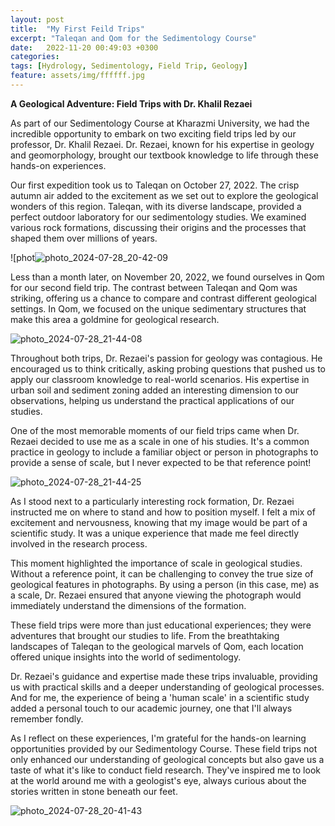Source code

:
 ```yaml
---
layout: post
title:  "My First Feild Trips"
excerpt: "Taleqan and Qom for the Sedimentology Course"
date:   2022-11-20 00:49:03 +0300
categories: 
tags: [Hydrology, Sedimentology, Field Trip, Geology]
feature: assets/img/ffffff.jpg
---
```


**A Geological Adventure: Field Trips with Dr. Khalil Rezaei**

As part of our Sedimentology Course at Kharazmi University, we had the incredible opportunity to embark on two exciting field trips led by our professor, Dr. Khalil Rezaei. Dr. Rezaei, known for his expertise in geology and geomorphology, brought our textbook knowledge to life through these hands-on experiences.


Our first expedition took us to Taleqan on October 27, 2022. The crisp autumn air added to the excitement as we set out to explore the geological wonders of this region. Taleqan, with its diverse landscape, provided a perfect outdoor laboratory for our sedimentology studies. We examined various rock formations, discussing their origins and the processes that shaped them over millions of years.

![phot![photo_2024-07-28_20-42-09](https://github.com/user-attachments/assets/3f8a31a6-f462-4fce-9c31-bcbf4e0876fa)


Less than a month later, on November 20, 2022, we found ourselves in Qom for our second field trip. The contrast between Taleqan and Qom was striking, offering us a chance to compare and contrast different geological settings. In Qom, we focused on the unique sedimentary structures that make this area a goldmine for geological research.

![photo_2024-07-28_21-44-08](https://github.com/user-attachments/assets/43d853f6-4348-44fe-930a-f7ad3d1653e6)

Throughout both trips, Dr. Rezaei's passion for geology was contagious. He encouraged us to think critically, asking probing questions that pushed us to apply our classroom knowledge to real-world scenarios. His expertise in urban soil and sediment zoning added an interesting dimension to our observations, helping us understand the practical applications of our studies.

One of the most memorable moments of our field trips came when Dr. Rezaei decided to use me as a scale in one of his studies. It's a common practice in geology to include a familiar object or person in photographs to provide a sense of scale, but I never expected to be that reference point! 

![photo_2024-07-28_21-44-25](https://github.com/user-attachments/assets/27fbd46c-3449-46bf-859d-906db818037b)


As I stood next to a particularly interesting rock formation, Dr. Rezaei instructed me on where to stand and how to position myself. I felt a mix of excitement and nervousness, knowing that my image would be part of a scientific study. It was a unique experience that made me feel directly involved in the research process.

This moment highlighted the importance of scale in geological studies. Without a reference point, it can be challenging to convey the true size of geological features in photographs. By using a person (in this case, me) as a scale, Dr. Rezaei ensured that anyone viewing the photograph would immediately understand the dimensions of the formation.

These field trips were more than just educational experiences; they were adventures that brought our studies to life. From the breathtaking landscapes of Taleqan to the geological marvels of Qom, each location offered unique insights into the world of sedimentology. 

Dr. Rezaei's guidance and expertise made these trips invaluable, providing us with practical skills and a deeper understanding of geological processes. And for me, the experience of being a 'human scale' in a scientific study added a personal touch to our academic journey, one that I'll always remember fondly.

As I reflect on these experiences, I'm grateful for the hands-on learning opportunities provided by our Sedimentology Course. These field trips not only enhanced our understanding of geological concepts but also gave us a taste of what it's like to conduct field research. They've inspired me to look at the world around me with a geologist's eye, always curious about the stories written in stone beneath our feet.

![photo_2024-07-28_20-41-43](https://github.com/user-attachments/assets/85e4cbd8-167a-4cce-abff-1a0c8e53e733)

What to do ▸
Quote the records above exactly, from the first line through the line containing "Our first expedition", and leave out the pictures.

Answer to the exercise ▸
Source code

:
 ```yaml
---
layout: post
title:  "My First Feild Trips"
excerpt: "Taleqan and Qom for the Sedimentology Course"
date:   2022-11-20 00:49:03 +0300
categories: 
tags: [Hydrology, Sedimentology, Field Trip, Geology]
feature: assets/img/ffffff.jpg
---
```


**A Geological Adventure: Field Trips with Dr. Khalil Rezaei**

As part of our Sedimentology Course at Kharazmi University, we had the incredible opportunity to embark on two exciting field trips led by our professor, Dr. Khalil Rezaei. Dr. Rezaei, known for his expertise in geology and geomorphology, brought our textbook knowledge to life through these hands-on experiences.


Our first expedition took us to Taleqan on October 27, 2022. The crisp autumn air added to the excitement as we set out to explore the geological wonders of this region. Taleqan, with its diverse landscape, provided a perfect outdoor laboratory for our sedimentology studies. We examined various rock formations, discussing their origins and the processes that shaped them over millions of years.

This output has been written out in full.